WHAT YOU HAVE TO DO »
The records below are to be copied word for word, with every picture left out.

[Source texts of formatted documents]
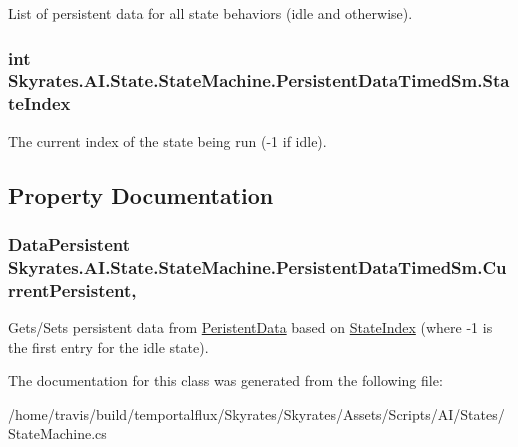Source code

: List of persistent data for all state behaviors (idle and otherwise). 

\hypertarget{class_skyrates_1_1_a_i_1_1_state_1_1_state_machine_1_1_persistent_data_timed_sm_a5f1edf5fa67ab1b21219bb378f62f778}{
\subsubsection[{State\-Index}]{\setlength{\rightskip}{0pt plus 5cm}int Skyrates.\-A\-I.\-State.\-State\-Machine.\-Persistent\-Data\-Timed\-Sm.\-State\-Index}}\label{class_skyrates_1_1_a_i_1_1_state_1_1_state_machine_1_1_persistent_data_timed_sm_a5f1edf5fa67ab1b21219bb378f62f778}


The current index of the state being run (-\/1 if idle). 



\subsection{Property Documentation}
\hypertarget{class_skyrates_1_1_a_i_1_1_state_1_1_state_machine_1_1_persistent_data_timed_sm_a5d2f8683b0175d58351e64b40221a088}{
\subsubsection[{Current\-Persistent}]{\setlength{\rightskip}{0pt plus 5cm}Data\-Persistent Skyrates.\-A\-I.\-State.\-State\-Machine.\-Persistent\-Data\-Timed\-Sm.\-Current\-Persistent\hspace{0.3cm}{\ttfamily [get]}, {\ttfamily [set]}}}\label{class_skyrates_1_1_a_i_1_1_state_1_1_state_machine_1_1_persistent_data_timed_sm_a5d2f8683b0175d58351e64b40221a088}


Gets/\-Sets persistent data from \hyperlink{class_skyrates_1_1_a_i_1_1_state_1_1_state_machine_1_1_persistent_data_timed_sm_ad47deb6b3717c611995891f5f8bf3b08}{Peristent\-Data} based on \hyperlink{class_skyrates_1_1_a_i_1_1_state_1_1_state_machine_1_1_persistent_data_timed_sm_a5f1edf5fa67ab1b21219bb378f62f778}{State\-Index} (where -\/1 is the first entry for the idle state). 



The documentation for this class was generated from the following file\-:\begin{DoxyCompactItemize}
\item 
/home/travis/build/temportalflux/\-Skyrates/\-Skyrates/\-Assets/\-Scripts/\-A\-I/\-States/State\-Machine.\-cs\end{DoxyCompactItemize}
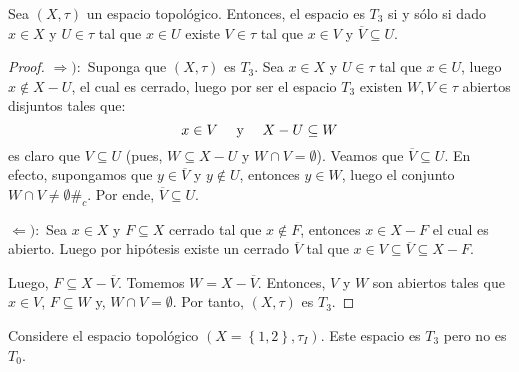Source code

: \documentclass[12pt]{report}
\theoremstyle{largebreak}
\newcommand\contradiction{\ensuremath{\#_c}}
\newcommand{\Cls}[1]{\ensuremath{\overline{#1}}}
\begin{document}
    \begin{propo}
        Sea $(X,\tau)$ un espacio topológico. Entonces, el espacio es $T_3$ si y sólo si dado $x\in X$ y $U\in\tau$ tal que $x\in U$ existe $V\in\tau$ tal que $x\in V$ y $\Cls{V}\subseteq U$.
    \end{propo}

    \begin{proof}
        $\Rightarrow):$ Suponga que $(X,\tau)$ es $T_3$. Sea $x\in X$ y $U\in\tau$ tal que $x\in U$, luego $x\notin X-U$, el cual es cerrado, luego por ser el espacio $T_3$ existen $W,V\in\tau$ abiertos disjuntos tales que:
        \begin{equation*}
            x\in V\quad\textup{ y }\quad X-U\subseteq W
        \end{equation*}
        es claro que $V\subseteq U$ (pues, $W\subseteq X-U$ y $W\cap V=\emptyset$). Veamos que $\Cls{V}\subseteq U$. En efecto, supongamos que $y\in\Cls{V}$ y $y\notin U$, entonces $y\in W$, luego el conjunto $W\cap V\neq\emptyset$\contradiction. Por ende, $\Cls{V}\subseteq U$.

        $\Leftarrow):$ Sea $x\in X$ y $F\subseteq X$ cerrado tal que $x\notin F$, entonces $x\in X-F$ el cual es abierto. Luego por hipótesis existe un cerrado $\Cls{V}$ tal que $x\in V\subseteq\Cls{V}\subseteq X-F$.

        Luego, $F\subseteq X-\Cls{V}$. Tomemos $W=X-\Cls{V}$. Entonces, $V$ y $W$ son abiertos tales que $x\in V$, $F\subseteq W$ y, $W\cap V=\emptyset$. Por tanto, $(X,\tau)$ es $T_3$.
    \end{proof}

    \begin{exa}
        Considere el espacio topológico $(X=\left\{1,2 \right\},\tau_I)$. Este espacio es $T_3$ pero no es $T_0$.
    \end{exa}
\end{document}
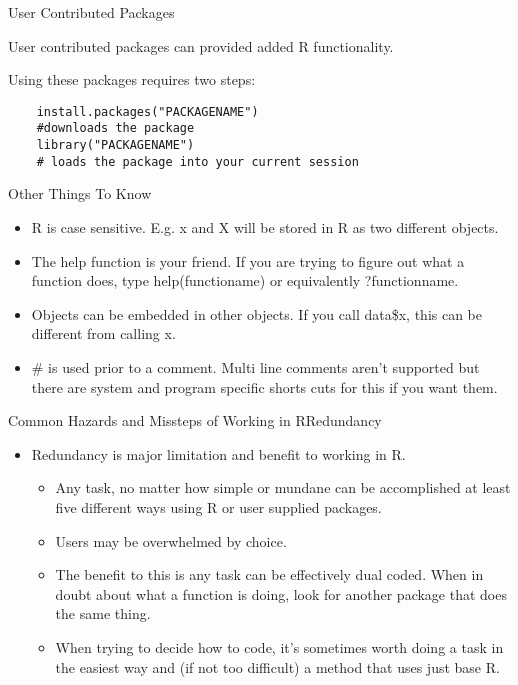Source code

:\documentclass{beamer}
\begin{document}
\begin{frame}[fragile]{User Contributed Packages}
\item User contributed packages can provided added R functionality.  
\item Using these packages requires two steps:
\begin{verbatim}
    install.packages("PACKAGENAME")
    #downloads the package
    library("PACKAGENAME") 
    # loads the package into your current session
\end{verbatim}
\end{frame}
\begin{frame}{Other Things To Know}
\begin{itemize}
    \item R is case sensitive. E.g. x and X will be stored in R as two different objects.
    \item The help function is your friend.  If you are trying to figure out what a function does, type help(functioname) or equivalently ?functionname.
    \item Objects can be embedded in other objects.  If you call data\$x, this can be different from calling x.
   \item \# is used prior to a comment.  Multi line comments aren't supported but there are system and program specific shorts cuts for this if you want them.
    \end{itemize}
    \end{frame}


\begin{frame}{Common Hazards and Missteps of Working in R}{Redundancy}
\begin{itemize}

    \item Redundancy is major limitation and benefit to working in R.
    \begin{itemize}
        \item Any task, no matter how simple or mundane can be accomplished at least five different ways using R or user supplied packages.
        \item Users may be overwhelmed by choice. 
        \item The benefit to this is any task can be effectively dual coded.  When in doubt about what a function is doing, look for another package that does the same thing.
        \item When trying to decide how to code, it's sometimes worth doing a task in the easiest way and (if not too difficult) a method that uses just base R.  
    \end{itemize}
\end{itemize}
\end{frame}
\end{document}
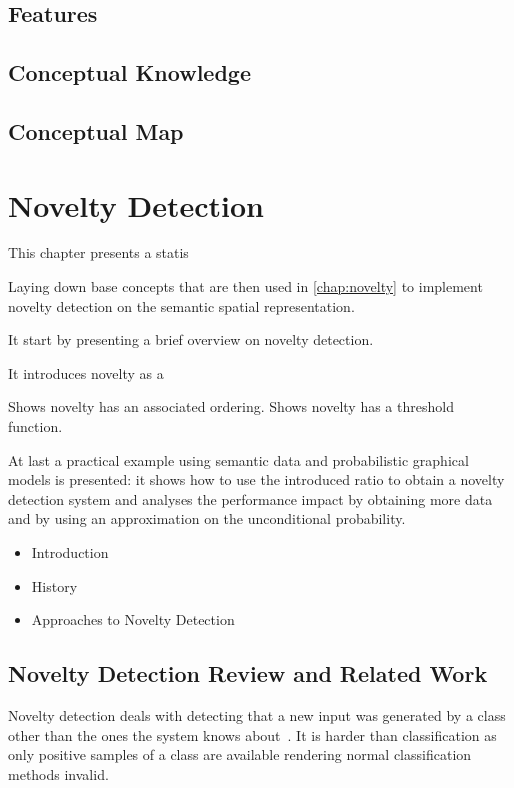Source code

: \section{Features}
\section{Conceptual Knowledge}
\section{Conceptual Map}

\chapter{Novelty Detection}\label{chap:novelty-intro}

This chapter presents a statis

Laying down base concepts that are then used in \autoref{chap:novelty} to
implement novelty detection on the semantic spatial representation.

It start by presenting a brief overview on novelty detection.

It introduces novelty as a 

Shows novelty has an associated ordering.
Shows novelty has a threshold function.


At last a practical example using semantic data and probabilistic graphical
models is presented: it shows how to use the introduced ratio to obtain a
novelty detection system and analyses the performance impact by obtaining more
data and by using an approximation on the unconditional probability.


\begin{itemize}
\item Introduction
\item History
\item Approaches to Novelty Detection
\end{itemize}

\section{Novelty Detection Review and Related Work}
Novelty detection deals with detecting that a new input was generated by a class
other than the ones the system knows about~\cite{markou2003novelty}.
It is harder than classification as only positive samples of a class are available
rendering normal classification methods invalid.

ANSWER SECTION »
Source code

: List of persistent data for all state behaviors (idle and otherwise). 

\hypertarget{class_skyrates_1_1_a_i_1_1_state_1_1_state_machine_1_1_persistent_data_timed_sm_a5f1edf5fa67ab1b21219bb378f62f778}{
\subsubsection[{State\-Index}]{\setlength{\rightskip}{0pt plus 5cm}int Skyrates.\-A\-I.\-State.\-State\-Machine.\-Persistent\-Data\-Timed\-Sm.\-State\-Index}}\label{class_skyrates_1_1_a_i_1_1_state_1_1_state_machine_1_1_persistent_data_timed_sm_a5f1edf5fa67ab1b21219bb378f62f778}


The current index of the state being run (-\/1 if idle). 



\subsection{Property Documentation}
\hypertarget{class_skyrates_1_1_a_i_1_1_state_1_1_state_machine_1_1_persistent_data_timed_sm_a5d2f8683b0175d58351e64b40221a088}{
\subsubsection[{Current\-Persistent}]{\setlength{\rightskip}{0pt plus 5cm}Data\-Persistent Skyrates.\-A\-I.\-State.\-State\-Machine.\-Persistent\-Data\-Timed\-Sm.\-Current\-Persistent\hspace{0.3cm}{\ttfamily [get]}, {\ttfamily [set]}}}\label{class_skyrates_1_1_a_i_1_1_state_1_1_state_machine_1_1_persistent_data_timed_sm_a5d2f8683b0175d58351e64b40221a088}


Gets/\-Sets persistent data from \hyperlink{class_skyrates_1_1_a_i_1_1_state_1_1_state_machine_1_1_persistent_data_timed_sm_ad47deb6b3717c611995891f5f8bf3b08}{Peristent\-Data} based on \hyperlink{class_skyrates_1_1_a_i_1_1_state_1_1_state_machine_1_1_persistent_data_timed_sm_a5f1edf5fa67ab1b21219bb378f62f778}{State\-Index} (where -\/1 is the first entry for the idle state). 



The documentation for this class was generated from the following file\-:\begin{DoxyCompactItemize}
\item 
/home/travis/build/temportalflux/\-Skyrates/\-Skyrates/\-Assets/\-Scripts/\-A\-I/\-States/State\-Machine.\-cs\end{DoxyCompactItemize}
Source code

: \documentclass[12pt]{report}
\theoremstyle{largebreak}
\newcommand\contradiction{\ensuremath{\#_c}}
\newcommand{\Cls}[1]{\ensuremath{\overline{#1}}}
\begin{document}
    \begin{propo}
        Sea $(X,\tau)$ un espacio topológico. Entonces, el espacio es $T_3$ si y sólo si dado $x\in X$ y $U\in\tau$ tal que $x\in U$ existe $V\in\tau$ tal que $x\in V$ y $\Cls{V}\subseteq U$.
    \end{propo}

    \begin{proof}
        $\Rightarrow):$ Suponga que $(X,\tau)$ es $T_3$. Sea $x\in X$ y $U\in\tau$ tal que $x\in U$, luego $x\notin X-U$, el cual es cerrado, luego por ser el espacio $T_3$ existen $W,V\in\tau$ abiertos disjuntos tales que:
        \begin{equation*}
            x\in V\quad\textup{ y }\quad X-U\subseteq W
        \end{equation*}
        es claro que $V\subseteq U$ (pues, $W\subseteq X-U$ y $W\cap V=\emptyset$). Veamos que $\Cls{V}\subseteq U$. En efecto, supongamos que $y\in\Cls{V}$ y $y\notin U$, entonces $y\in W$, luego el conjunto $W\cap V\neq\emptyset$\contradiction. Por ende, $\Cls{V}\subseteq U$.

        $\Leftarrow):$ Sea $x\in X$ y $F\subseteq X$ cerrado tal que $x\notin F$, entonces $x\in X-F$ el cual es abierto. Luego por hipótesis existe un cerrado $\Cls{V}$ tal que $x\in V\subseteq\Cls{V}\subseteq X-F$.

        Luego, $F\subseteq X-\Cls{V}$. Tomemos $W=X-\Cls{V}$. Entonces, $V$ y $W$ son abiertos tales que $x\in V$, $F\subseteq W$ y, $W\cap V=\emptyset$. Por tanto, $(X,\tau)$ es $T_3$.
    \end{proof}

    \begin{exa}
        Considere el espacio topológico $(X=\left\{1,2 \right\},\tau_I)$. Este espacio es $T_3$ pero no es $T_0$.
    \end{exa}
\end{document}
Source code

:\documentclass{beamer}
\begin{document}
\begin{frame}[fragile]{User Contributed Packages}
\item User contributed packages can provided added R functionality.  
\item Using these packages requires two steps:
\begin{verbatim}
    install.packages("PACKAGENAME")
    #downloads the package
    library("PACKAGENAME") 
    # loads the package into your current session
\end{verbatim}
\end{frame}
\begin{frame}{Other Things To Know}
\begin{itemize}
    \item R is case sensitive. E.g. x and X will be stored in R as two different objects.
    \item The help function is your friend.  If you are trying to figure out what a function does, type help(functioname) or equivalently ?functionname.
    \item Objects can be embedded in other objects.  If you call data\$x, this can be different from calling x.
   \item \# is used prior to a comment.  Multi line comments aren't supported but there are system and program specific shorts cuts for this if you want them.
    \end{itemize}
    \end{frame}


\begin{frame}{Common Hazards and Missteps of Working in R}{Redundancy}
\begin{itemize}

    \item Redundancy is major limitation and benefit to working in R.
    \begin{itemize}
        \item Any task, no matter how simple or mundane can be accomplished at least five different ways using R or user supplied packages.
        \item Users may be overwhelmed by choice. 
        \item The benefit to this is any task can be effectively dual coded.  When in doubt about what a function is doing, look for another package that does the same thing.
        \item When trying to decide how to code, it's sometimes worth doing a task in the easiest way and (if not too difficult) a method that uses just base R.  
    \end{itemize}
\end{itemize}
\end{frame}
\end{document}
Source code

: \section{Features}
\section{Conceptual Knowledge}
\section{Conceptual Map}

\chapter{Novelty Detection}\label{chap:novelty-intro}

This chapter presents a statis

Laying down base concepts that are then used in \autoref{chap:novelty} to
implement novelty detection on the semantic spatial representation.

It start by presenting a brief overview on novelty detection.

It introduces novelty as a 

Shows novelty has an associated ordering.
Shows novelty has a threshold function.


At last a practical example using semantic data and probabilistic graphical
models is presented: it shows how to use the introduced ratio to obtain a
novelty detection system and analyses the performance impact by obtaining more
data and by using an approximation on the unconditional probability.


\begin{itemize}
\item Introduction
\item History
\item Approaches to Novelty Detection
\end{itemize}

\section{Novelty Detection Review and Related Work}
Novelty detection deals with detecting that a new input was generated by a class
other than the ones the system knows about~\cite{markou2003novelty}.
It is harder than classification as only positive samples of a class are available
rendering normal classification methods invalid.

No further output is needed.